On an open subset, a function is smooth in the usual sense iff it is smooth diffeologically.

theorem IsOpenMap.subtype_mk {X : Type u_3} {Y : Type u_4} [TopologicalSpace X] [TopologicalSpace Y] {s : Set X} {f : Y → X} (hf : IsOpenMap f) (hfs : ∀ (x : Y), f x ∈ s) : IsOpenMap fun (x : Y) => ⟨f x, ⋯⟩

theorem IsOpen.isOpenMap_subtype_map {X : Type u_3} {Y : Type u_4} [TopologicalSpace X] [TopologicalSpace Y] {s : Set X} {t : Set Y} {f : X → Y} (hs : IsOpen s) (hf : IsOpenMap f) (hst : ∀ (x : X), s x → t (f x)) : IsOpenMap (Subtype.map f hst)

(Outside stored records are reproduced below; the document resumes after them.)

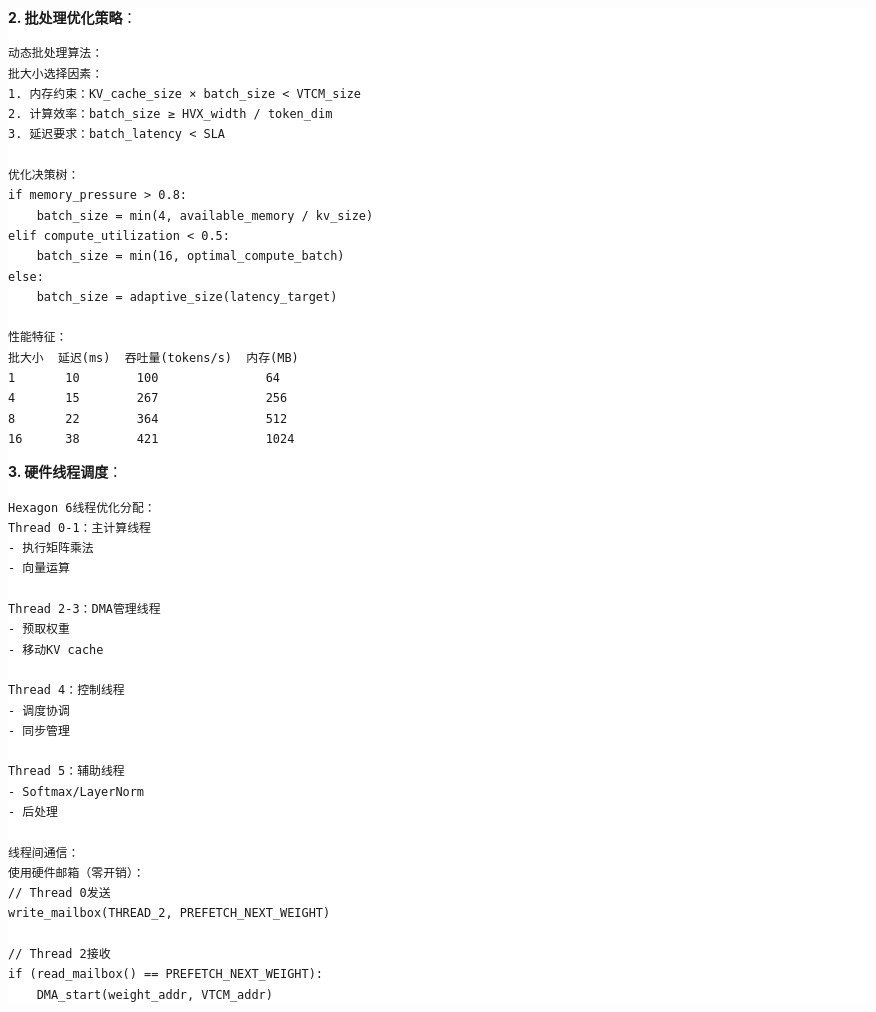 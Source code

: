 **2. 批处理优化策略**：

```
动态批处理算法：
批大小选择因素：
1. 内存约束：KV_cache_size × batch_size < VTCM_size
2. 计算效率：batch_size ≥ HVX_width / token_dim
3. 延迟要求：batch_latency < SLA

优化决策树：
if memory_pressure > 0.8:
    batch_size = min(4, available_memory / kv_size)
elif compute_utilization < 0.5:
    batch_size = min(16, optimal_compute_batch)
else:
    batch_size = adaptive_size(latency_target)

性能特征：
批大小  延迟(ms)  吞吐量(tokens/s)  内存(MB)
1       10        100               64
4       15        267               256  
8       22        364               512
16      38        421               1024
```

**3. 硬件线程调度**：

```
Hexagon 6线程优化分配：
Thread 0-1：主计算线程
- 执行矩阵乘法
- 向量运算

Thread 2-3：DMA管理线程  
- 预取权重
- 移动KV cache

Thread 4：控制线程
- 调度协调
- 同步管理

Thread 5：辅助线程
- Softmax/LayerNorm
- 后处理

线程间通信：
使用硬件邮箱（零开销）：
// Thread 0发送
write_mailbox(THREAD_2, PREFETCH_NEXT_WEIGHT)

// Thread 2接收
if (read_mailbox() == PREFETCH_NEXT_WEIGHT):
    DMA_start(weight_addr, VTCM_addr)
```
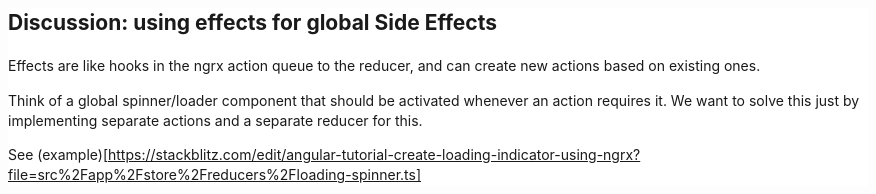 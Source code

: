 
## Discussion: using effects for global Side Effects

Effects are like hooks in the ngrx action queue to the reducer, and can create new actions based on existing ones.

Think of a global spinner/loader component that should be activated whenever an action requires it.
We want to solve this just by implementing separate actions and a separate reducer for this.

See (example)[https://stackblitz.com/edit/angular-tutorial-create-loading-indicator-using-ngrx?file=src%2Fapp%2Fstore%2Freducers%2Floading-spinner.ts]





  [appFeatureKey]: AppState;
  [appFeatureKey]: AppReducer, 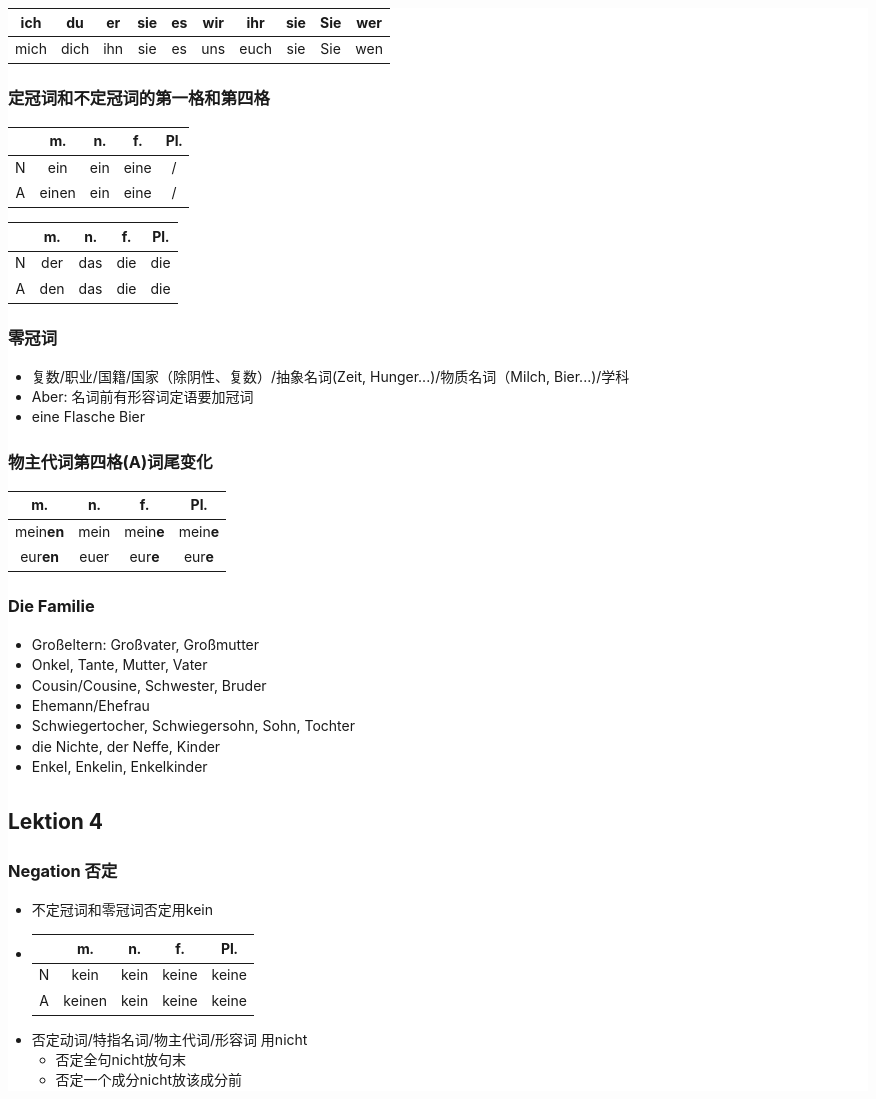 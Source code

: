| ich | du | er | sie | es | wir | ihr | sie | Sie | wer |
|:-----:|:-----:|:-----:|:-----:|:-----:|:-----:|:-----:|:-----:|:-----:|:-----:|
| mich  | dich | ihn | sie | es | uns | euch | sie | Sie | wen |

### 定冠词和不定冠词的第一格和第四格

| | m. | n. | f. | Pl. |
|:-----:|:-----:|:-----:|:-----:|:----:|
| N | ein | ein | eine| / |
| A | einen | ein | eine | / |

| | m. | n. | f. | Pl. |
|:-----:|:-----:|:-----:|:-----:|:------:|
| N | der | das | die | die |
| A | den | das | die | die |

### 零冠词
- 复数/职业/国籍/国家（除阴性、复数）/抽象名词(Zeit, Hunger...)/物质名词（Milch, Bier...)/学科
- Aber: 名词前有形容词定语要加冠词
- eine Flasche Bier

### 物主代词第四格(A)词尾变化

| m. | n. | f. | Pl. |
|:-----:|:-----:|:-----:|:-----:|
| mein**en**| mein| mein**e**| mein**e**|
|eur**en** | euer | eur**e** | eur**e**|

### Die Familie
- Großeltern: Großvater, Großmutter
- Onkel, Tante, Mutter, Vater
- Cousin/Cousine, Schwester, Bruder
- Ehemann/Ehefrau
- Schwiegertocher, Schwiegersohn, Sohn, Tochter
- die Nichte, der Neffe, Kinder
- Enkel, Enkelin, Enkelkinder

## Lektion 4
### Negation 否定
- 不定冠词和零冠词否定用kein
- | | m. | n. | f. | Pl. |
    |:-----:|:-----:|:-----:|:-----:|:------:|
    | N | kein | kein | keine| keine |
    | A | keinen | kein | keine | keine |
- 否定动词/特指名词/物主代词/形容词 用nicht
  - 否定全句nicht放句末
  - 否定一个成分nicht放该成分前
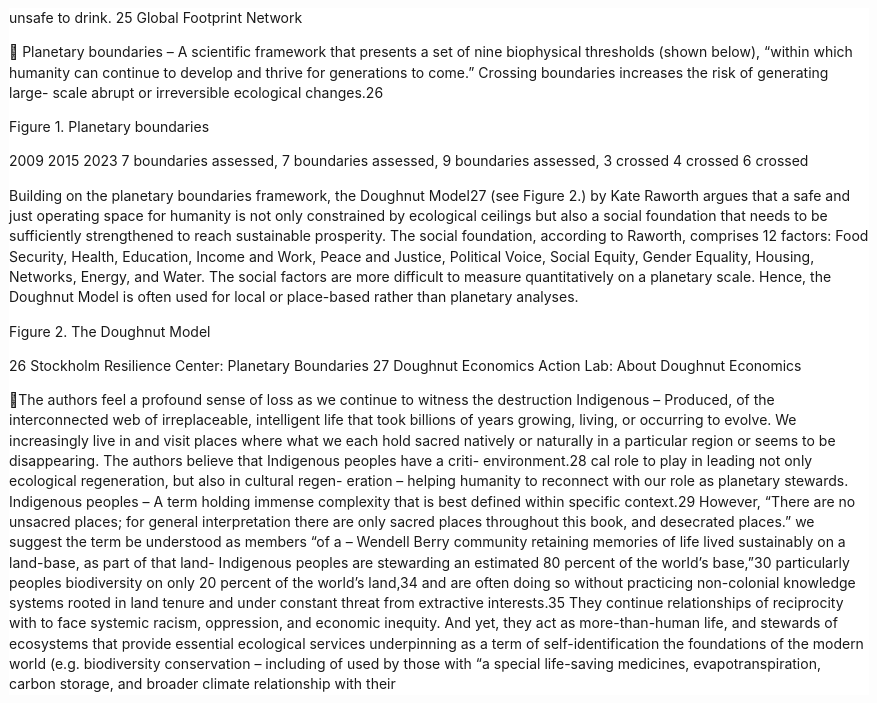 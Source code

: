  unsafe to drink.
25 Global Footprint Network

 Planetary boundaries – A scientific framework that presents a set of nine biophysical
 thresholds (shown below), “within which humanity can continue to develop and thrive
 for generations to come.” Crossing boundaries increases the risk of generating large-
 scale abrupt or irreversible ecological changes.26

 Figure 1. Planetary boundaries

 2009 2015 2023
 7 boundaries assessed, 7 boundaries assessed, 9 boundaries assessed,
 3 crossed 4 crossed 6 crossed

 Building on the planetary boundaries framework, the Doughnut Model27 (see
 Figure 2.) by Kate Raworth argues that a safe and just operating space for humanity
 is not only constrained by ecological ceilings but also a social foundation that needs
 to be sufficiently strengthened to reach sustainable prosperity. The social foundation,
 according to Raworth, comprises 12 factors: Food Security, Health, Education, Income
 and Work, Peace and Justice, Political Voice, Social Equity, Gender Equality, Housing,
 Networks, Energy, and Water. The social factors are more difficult to measure
 quantitatively on a planetary scale. Hence, the Doughnut Model is often used for
 local or place-based rather than planetary analyses.

 Figure 2. The Doughnut Model

26 Stockholm Resilience Center: Planetary Boundaries
27 Doughnut Economics Action Lab: About Doughnut Economics

The authors feel a profound sense of loss as we continue to witness the destruction Indigenous – Produced,
of the interconnected web of irreplaceable, intelligent life that took billions of years growing, living, or occurring
to evolve. We increasingly live in and visit places where what we each hold sacred natively or naturally in
 a particular region or
seems to be disappearing. The authors believe that Indigenous peoples have a criti-
 environment.28
cal role to play in leading not only ecological regeneration, but also in cultural regen-
eration – helping humanity to reconnect with our role as planetary stewards. Indigenous peoples – A term
 holding immense complexity
 that is best defined within
 specific context.29 However,
 “There are no unsacred places; for general interpretation
 there are only sacred places throughout this book,
 and desecrated places.” we suggest the term be
 understood as members “of a
 – Wendell Berry community retaining memories
 of life lived sustainably on a
 land-base, as part of that land-
Indigenous peoples are stewarding an estimated 80 percent of the world’s base,”30 particularly peoples
biodiversity on only 20 percent of the world’s land,34 and are often doing so without practicing non-colonial
 knowledge systems rooted in
land tenure and under constant threat from extractive interests.35 They continue
 relationships of reciprocity with
to face systemic racism, oppression, and economic inequity. And yet, they act as more-than-human life, and
stewards of ecosystems that provide essential ecological services underpinning as a term of self-identification
the foundations of the modern world (e.g. biodiversity conservation – including of used by those with “a special
life-saving medicines, evapotranspiration, carbon storage, and broader climate relationship with their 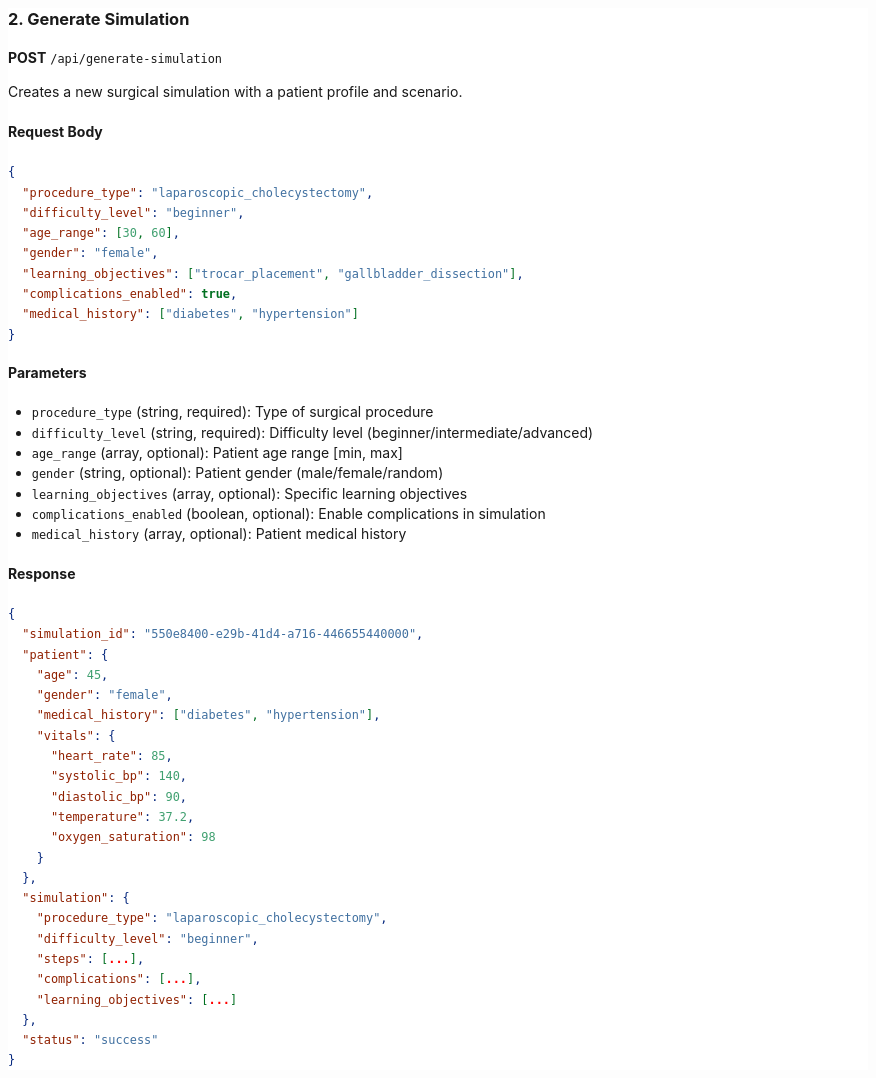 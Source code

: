 ### 2. Generate Simulation

**POST** `/api/generate-simulation`

Creates a new surgical simulation with a patient profile and scenario.

#### Request Body

```json
{
  "procedure_type": "laparoscopic_cholecystectomy",
  "difficulty_level": "beginner",
  "age_range": [30, 60],
  "gender": "female",
  "learning_objectives": ["trocar_placement", "gallbladder_dissection"],
  "complications_enabled": true,
  "medical_history": ["diabetes", "hypertension"]
}
```

#### Parameters

- `procedure_type` (string, required): Type of surgical procedure
- `difficulty_level` (string, required): Difficulty level (beginner/intermediate/advanced)
- `age_range` (array, optional): Patient age range [min, max]
- `gender` (string, optional): Patient gender (male/female/random)
- `learning_objectives` (array, optional): Specific learning objectives
- `complications_enabled` (boolean, optional): Enable complications in simulation
- `medical_history` (array, optional): Patient medical history

#### Response

```json
{
  "simulation_id": "550e8400-e29b-41d4-a716-446655440000",
  "patient": {
    "age": 45,
    "gender": "female",
    "medical_history": ["diabetes", "hypertension"],
    "vitals": {
      "heart_rate": 85,
      "systolic_bp": 140,
      "diastolic_bp": 90,
      "temperature": 37.2,
      "oxygen_saturation": 98
    }
  },
  "simulation": {
    "procedure_type": "laparoscopic_cholecystectomy",
    "difficulty_level": "beginner",
    "steps": [...],
    "complications": [...],
    "learning_objectives": [...]
  },
  "status": "success"
}
```
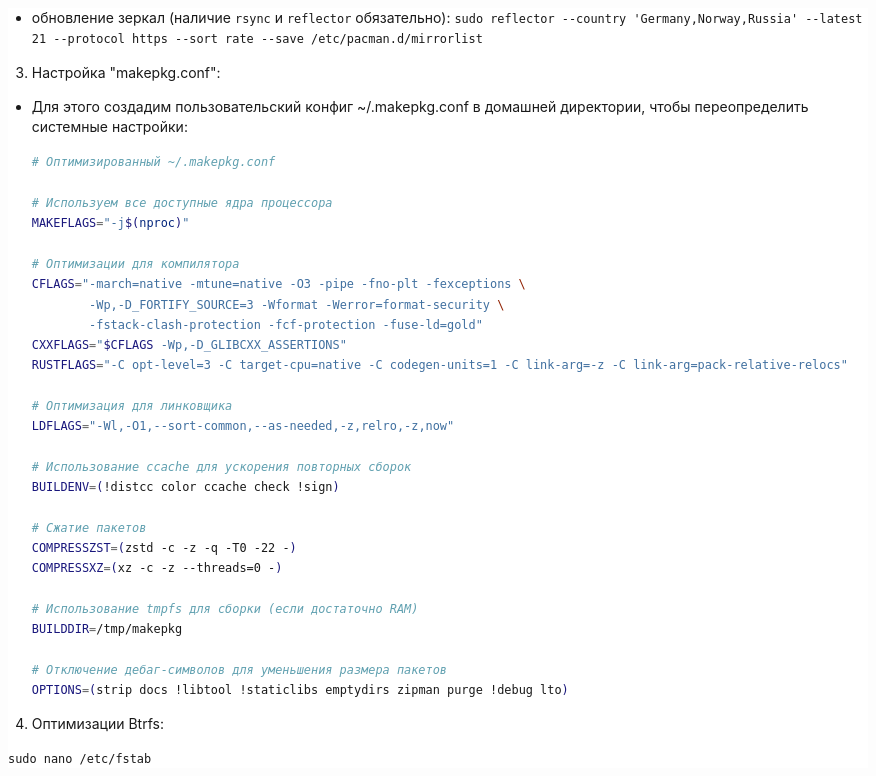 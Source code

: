 - обновление зеркал (наличие `rsync` и `reflector` обязательно):
`sudo reflector --country 'Germany,Norway,Russia' --latest 21 --protocol https --sort rate --save /etc/pacman.d/mirrorlist`

3. Настройка "makepkg.conf":

- Для этого создадим пользовательский конфиг ~/.makepkg.conf в домашней директории, чтобы переопределить системные настройки:

    ```bash
    # Оптимизированный ~/.makepkg.conf

    # Используем все доступные ядра процессора
    MAKEFLAGS="-j$(nproc)"

    # Оптимизации для компилятора
    CFLAGS="-march=native -mtune=native -O3 -pipe -fno-plt -fexceptions \
            -Wp,-D_FORTIFY_SOURCE=3 -Wformat -Werror=format-security \
            -fstack-clash-protection -fcf-protection -fuse-ld=gold"
    CXXFLAGS="$CFLAGS -Wp,-D_GLIBCXX_ASSERTIONS"
    RUSTFLAGS="-C opt-level=3 -C target-cpu=native -C codegen-units=1 -C link-arg=-z -C link-arg=pack-relative-relocs"

    # Оптимизация для линковщика
    LDFLAGS="-Wl,-O1,--sort-common,--as-needed,-z,relro,-z,now"

    # Использование ccache для ускорения повторных сборок
    BUILDENV=(!distcc color ccache check !sign)

    # Сжатие пакетов
    COMPRESSZST=(zstd -c -z -q -T0 -22 -)
    COMPRESSXZ=(xz -c -z --threads=0 -)

    # Использование tmpfs для сборки (если достаточно RAM)
    BUILDDIR=/tmp/makepkg

    # Отключение дебаг-символов для уменьшения размера пакетов
    OPTIONS=(strip docs !libtool !staticlibs emptydirs zipman purge !debug lto)
    ```

4. Оптимизации Btrfs:

`sudo nano /etc/fstab`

theorem IsOpen.isOpenMap_inclusion {X : Type u_3} [TopologicalSpace X] {s t : Set X} (hs : IsOpen s) (h : s ⊆ t) : IsOpenMap (Set.inclusion h)

theorem IsOpenMap.codRestrict {X : Type u_3} {Y : Type u_4} [TopologicalSpace X] [TopologicalSpace Y] {f : X → Y} {s : Set Y} (hf : IsOpenMap f) (hs : ∀ (a : X), f a ∈ s) : IsOpenMap (Set.codRestrict f s hs)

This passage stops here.